::: Extracted material

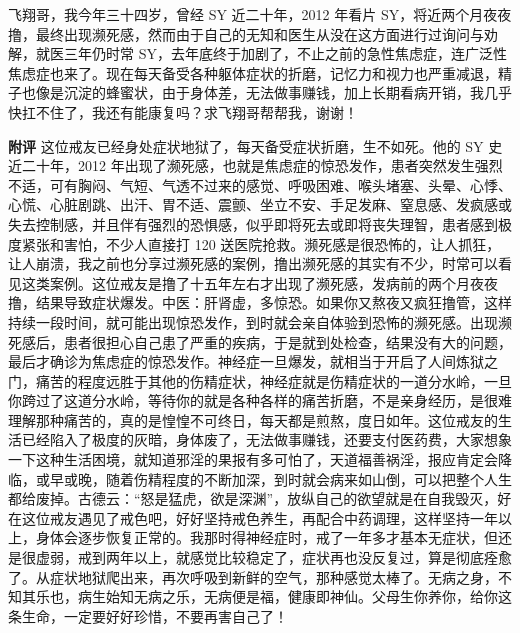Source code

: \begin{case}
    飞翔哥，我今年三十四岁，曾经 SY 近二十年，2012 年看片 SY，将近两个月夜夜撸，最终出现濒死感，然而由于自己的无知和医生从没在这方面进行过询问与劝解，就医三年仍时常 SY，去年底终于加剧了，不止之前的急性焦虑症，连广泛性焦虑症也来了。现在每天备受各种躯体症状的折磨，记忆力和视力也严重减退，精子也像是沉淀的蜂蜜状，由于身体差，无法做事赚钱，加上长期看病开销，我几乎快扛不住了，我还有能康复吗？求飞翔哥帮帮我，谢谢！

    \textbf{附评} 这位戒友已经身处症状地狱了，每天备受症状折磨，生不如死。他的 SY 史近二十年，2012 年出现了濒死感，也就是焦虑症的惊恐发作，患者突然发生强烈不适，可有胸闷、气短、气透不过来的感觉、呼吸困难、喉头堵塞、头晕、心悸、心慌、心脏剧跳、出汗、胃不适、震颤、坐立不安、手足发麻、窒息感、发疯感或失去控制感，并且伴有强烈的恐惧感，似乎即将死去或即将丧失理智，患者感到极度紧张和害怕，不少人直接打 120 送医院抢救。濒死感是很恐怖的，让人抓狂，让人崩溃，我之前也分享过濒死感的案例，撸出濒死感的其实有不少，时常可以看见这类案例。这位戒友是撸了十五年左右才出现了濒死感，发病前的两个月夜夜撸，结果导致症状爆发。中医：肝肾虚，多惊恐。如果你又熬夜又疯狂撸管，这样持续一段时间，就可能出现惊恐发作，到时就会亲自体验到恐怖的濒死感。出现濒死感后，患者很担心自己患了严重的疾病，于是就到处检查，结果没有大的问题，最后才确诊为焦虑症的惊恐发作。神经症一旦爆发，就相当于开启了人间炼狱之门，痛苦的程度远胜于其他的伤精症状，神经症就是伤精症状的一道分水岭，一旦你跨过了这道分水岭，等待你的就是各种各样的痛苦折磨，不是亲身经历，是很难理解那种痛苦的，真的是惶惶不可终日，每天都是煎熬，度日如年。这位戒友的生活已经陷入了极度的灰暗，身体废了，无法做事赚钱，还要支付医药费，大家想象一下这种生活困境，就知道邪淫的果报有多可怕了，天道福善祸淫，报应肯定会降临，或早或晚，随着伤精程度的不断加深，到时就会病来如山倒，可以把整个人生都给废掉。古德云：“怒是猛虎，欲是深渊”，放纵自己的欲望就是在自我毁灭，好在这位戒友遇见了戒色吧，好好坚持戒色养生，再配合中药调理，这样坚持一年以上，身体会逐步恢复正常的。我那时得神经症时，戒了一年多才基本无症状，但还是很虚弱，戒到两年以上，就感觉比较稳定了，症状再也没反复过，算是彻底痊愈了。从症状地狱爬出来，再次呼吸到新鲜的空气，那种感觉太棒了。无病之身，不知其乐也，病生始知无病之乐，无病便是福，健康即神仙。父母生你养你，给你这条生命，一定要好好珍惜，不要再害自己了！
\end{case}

::::::
::: Extracted material

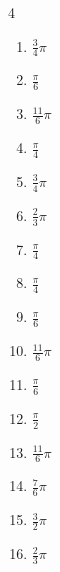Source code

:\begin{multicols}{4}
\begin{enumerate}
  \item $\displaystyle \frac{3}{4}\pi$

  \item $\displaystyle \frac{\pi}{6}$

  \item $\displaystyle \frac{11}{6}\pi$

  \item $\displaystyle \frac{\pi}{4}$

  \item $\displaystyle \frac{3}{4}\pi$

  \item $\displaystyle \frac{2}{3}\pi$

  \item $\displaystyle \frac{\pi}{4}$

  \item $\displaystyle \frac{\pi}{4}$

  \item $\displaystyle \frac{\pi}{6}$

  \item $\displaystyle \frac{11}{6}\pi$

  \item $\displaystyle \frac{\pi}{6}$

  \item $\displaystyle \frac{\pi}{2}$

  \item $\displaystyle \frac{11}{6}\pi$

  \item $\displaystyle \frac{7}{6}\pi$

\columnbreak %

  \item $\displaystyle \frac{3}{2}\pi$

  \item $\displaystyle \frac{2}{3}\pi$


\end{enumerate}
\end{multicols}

::::::

**Assigned task:** Pull every line containing the word "begin" out of the listing.

**Response:**
: \begin{case}
:\begin{multicols}{4}
\begin{enumerate}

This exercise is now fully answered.